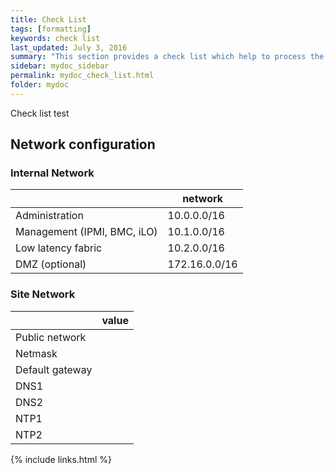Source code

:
 ```yaml
---
title: Check List
tags: [formatting]
keywords: check list
last_updated: July 3, 2016
summary: "This section provides a check list which help to process the installation of an HPC cluster"
sidebar: mydoc_sidebar
permalink: mydoc_check_list.html
folder: mydoc
---
```


Check list test


## Network configuration
### Internal Network
|                              | network       |
|------------------------------|---------------|
| Administration               | 10.0.0.0/16   |
| Management (IPMI, BMC, iLO)  | 10.1.0.0/16   |
| Low latency fabric           | 10.2.0.0/16   |
| DMZ (optional)               | 172.16.0.0/16 |
 
### Site Network
|                              | value         |
|------------------------------|---------------|
| Public network               |               |
| Netmask                      |               |
| Default gateway              |               |
| DNS1                         |               |
| DNS2                         |               |
| NTP1                         |               |
| NTP2                         |               |

{% include links.html %}
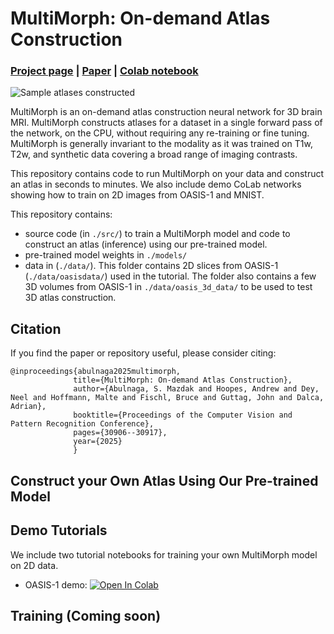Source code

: # MultiMorph: On-demand Atlas Construction
### [Project page](https://people.csail.mit.edu/abulnaga/multimorph/index.html) | [Paper](https://arxiv.org/abs/2504.00247) | [Colab notebook](https://github.com/mabulnaga/multimorph/)

![Sample atlases constructed](https://people.csail.mit.edu/abulnaga/multimorph/teaser.png)

MultiMorph is an on-demand atlas construction neural network for 3D brain MRI. MultiMorph constructs atlases for a dataset in a single forward pass of the network, on the CPU, without requiring any re-training or fine tuning. MultiMorph is generally invariant to the modality as it was trained on T1w, T2w, and synthetic data covering a broad range of imaging contrasts.

This repository contains code to run MultiMorph on your data and construct an atlas in seconds to minutes. We also include demo CoLab networks showing how to train on 2D images from OASIS-1 and MNIST.

This repository contains:
- source code (in `./src/`) to train a MultiMorph model and code to construct an atlas (inference) using our pre-trained model.
- pre-trained model weights in `./models/`
- data in (`./data/`). This folder contains 2D slices from OASIS-1 (`./data/oasisdata/`) used in the tutorial. The folder also contains a few 3D volumes from OASIS-1 in `./data/oasis_3d_data/` to be used to test 3D atlas construction.

## Citation

If you find the paper or repository useful, please consider citing:

```
@inproceedings{abulnaga2025multimorph,
              title={MultiMorph: On-demand Atlas Construction},
              author={Abulnaga, S. Mazdak and Hoopes, Andrew and Dey, Neel and Hoffmann, Malte and Fischl, Bruce and Guttag, John and Dalca, Adrian},
              booktitle={Proceedings of the Computer Vision and Pattern Recognition Conference},
              pages={30906--30917},
              year={2025}
              }
```

## Construct your Own Atlas Using Our Pre-trained Model 

## Demo Tutorials
We include two tutorial notebooks for training your own MultiMorph model on 2D data.
- OASIS-1 demo: [![Open In Colab](https://colab.research.google.com/assets/colab-badge.svg)](https://colab.research.google.com/github/mabulnaga/multimorph/blob/main/src/demo_oasis1.ipynb)


## Training (Coming soon)
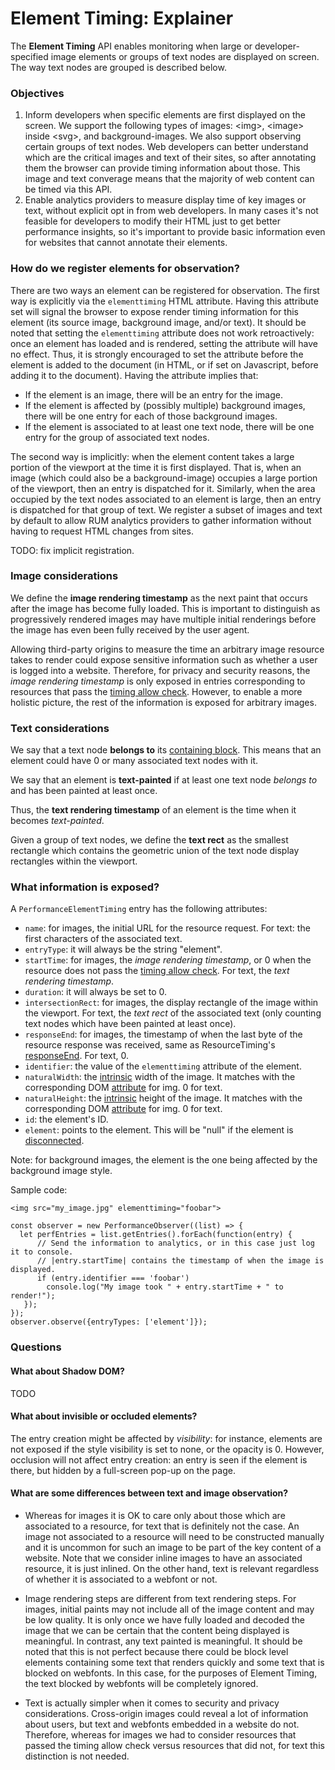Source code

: # Element Timing: Explainer

The **Element Timing** API enables monitoring when large or developer-specified image elements or groups of text nodes are displayed on screen. The way text nodes are grouped is described below.


### Objectives

1.  Inform developers when specific elements are first displayed on the screen. We support the following types of images: \<img\>, \<image\> inside \<svg\>, and background-images. We also support observing certain groups of text nodes. Web developers can better understand which are the critical images and text of their sites, so after annotating them the browser can provide timing information about those. This image and text converage means that the majority of web content can be timed via this API.
1.  Enable analytics providers to measure display time of key images or text, without explicit opt in from web developers. In many cases it's not feasible for developers to modify their HTML just to get better performance insights, so it's important to provide basic information even for websites that cannot annotate their elements.


### How do we register elements for observation?

There are two ways an element can be registered for observation. The first way is explicitly via the `elementtiming` HTML attribute. Having this attribute set will signal the browser to expose render timing information for this element (its source image, background image, and/or text). It should be noted that setting the `elementtiming` attribute does not work retroactively: once an element has loaded and is rendered, setting the attribute will have no effect. Thus, it is strongly encouraged to set the attribute before the element is added to the document (in HTML, or if set on Javascript, before adding it to the document). Having the attribute implies that:

* If the element is an image, there will be an entry for the image.
* If the element is affected by (possibly multiple) background images, there will be one entry for each of those background images.
* If the element is associated to at least one text node, there will be one entry for the group of associated text nodes.

The second way is implicitly: when the element content takes a large portion of the viewport at the time it is first displayed. That is, when an image (which could also be a background-image) occupies a large portion of the viewport, then an entry is dispatched for it. Similarly, when the area occupied by the text nodes associated to an element is large, then an entry is dispatched for that group of text. We register a subset of images and text by default to allow RUM analytics providers to gather information without having to request HTML changes from sites.

TODO: fix implicit registration.

### Image considerations

We define the **image rendering timestamp** as the next paint that occurs after the image has become fully loaded. This is important to distinguish as progressively rendered images may have multiple initial renderings before the image has even been fully received by the user agent.

Allowing third-party origins to measure the time an arbitrary image resource takes to render could expose sensitive information such as whether a user is logged into a website. Therefore, for privacy and security reasons, the <em>image rendering timestamp</em> is only exposed in entries corresponding to resources that pass the [timing allow check](https://w3c.github.io/resource-timing/#dfn-timing-allow-check). However, to enable a more holistic picture, the rest of the information is exposed for arbitrary images.

### Text considerations

We say that a text node **belongs to** its [containing block](https://www.w3.org/TR/CSS2/visudet.html#containing-block-details). This means that an element could have 0 or many associated text nodes with it.

We say that an element is **text-painted** if at least one text node <em>belongs to</em> and has been painted at least once.

Thus, the **text rendering timestamp** of an element is the time when it becomes <em>text-painted</em>.

Given a group of text nodes, we define the **text rect** as the smallest rectangle which contains the geometric union of the text node display rectangles within the viewport.

### What information is exposed?

A `PerformanceElementTiming` entry has the following attributes:
* `name`: for images, the initial URL for the resource request. For text: the first characters of the associated text.
* `entryType`: it will always be the string "element".
* `startTime`: for images, the <em>image rendering timestamp</em>, or 0 when the resource does not pass the [timing allow check](https://w3c.github.io/resource-timing/#dfn-timing-allow-check). For text, the <em>text rendering timestamp</em>.
* `duration`: it will always be set to 0.
* `intersectionRect`: for images, the display rectangle of the image within the viewport. For text, the <em>text rect</em> of the associated text (only counting text nodes which have been painted at least once).
* `responseEnd`: for images, the timestamp of when the last byte of the resource response was received, same as ResourceTiming's [responseEnd](https://w3c.github.io/resource-timing/#dom-performanceresourcetiming-responseend). For text, 0.
* `identifier`: the value of the `elementtiming` attribute of the element.
* `naturalWidth`: the [intrinsic](https://drafts.csswg.org/css2/conform.html#intrinsic) width of the image. It matches with the corresponding DOM [attribute](https://html.spec.whatwg.org/multipage/embedded-content.html#dom-img-naturalwidth) for img. 0 for text.
* `naturalHeight`: the [intrinsic](https://drafts.csswg.org/css2/conform.html#intrinsic) height of the image. It matches with the corresponding DOM [attribute](https://html.spec.whatwg.org/multipage/embedded-content.html#dom-img-naturalheight) for img. 0 for text.
* `id`: the element's ID.
* `element`: points to the element. This will be "null" if the element is [disconnected](https://dom.spec.whatwg.org/#connected).

Note: for background images, the element is the one being affected by the background image style.

Sample code:

```
<img src="my_image.jpg" elementtiming="foobar">

const observer = new PerformanceObserver((list) => {
  let perfEntries = list.getEntries().forEach(function(entry) {
      // Send the information to analytics, or in this case just log it to console.
      // |entry.startTime| contains the timestamp of when the image is displayed.
      if (entry.identifier === 'foobar')
        console.log("My image took " + entry.startTime + " to render!");
   });
});
observer.observe({entryTypes: ['element']});
```

### Questions

#### What about Shadow DOM?

TODO

#### What about invisible or occluded elements?

The entry creation might be affected by _visibility_: for instance, elements are not exposed if the style visibility is set to none, or the opacity is 0. However, occlusion will not affect entry creation: an entry is seen if the element is there, but hidden by a full-screen pop-up on the page.

#### What are some differences between text and image observation?

* Whereas for images it is OK to care only about those which are associated to a resource, for text that is definitely not the case. An image not associated to a resource will need to be constructed manually and it is uncommon for such an image to be part of the key content of a website. Note that we consider inline images to have an associated resource, it is just inlined. On the other hand, text is relevant regardless of whether it is associated to a webfont or not.

* Image rendering steps are different from text rendering steps. For images, initial paints may not include all of the image content and may be low quality. It is only once we have fully loaded and decoded the image that we can be certain that the content being displayed is meaningful. In contrast, any text painted is meaningful. It should be noted that this is not perfect because there could be block level elements containing some text that renders quickly and some text that is blocked on webfonts. In this case, for the purposes of Element Timing, the text blocked by webfonts will be completely ignored.

* Text is actually simpler when it comes to security and privacy considerations. Cross-origin images could reveal a lot of information about users, but text and webfonts embedded in a website do not. Therefore, whereas for images we had to consider resources that passed the timing allow check versus resources that did not, for text this distinction is not needed.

*****

◆ Task ◆
Throughout the material above, report each line holding the word "Sample".

◆ Solution ◆
![Sample atlases constructed](https://people.csail.mit.edu/abulnaga/multimorph/teaser.png)
Sample code:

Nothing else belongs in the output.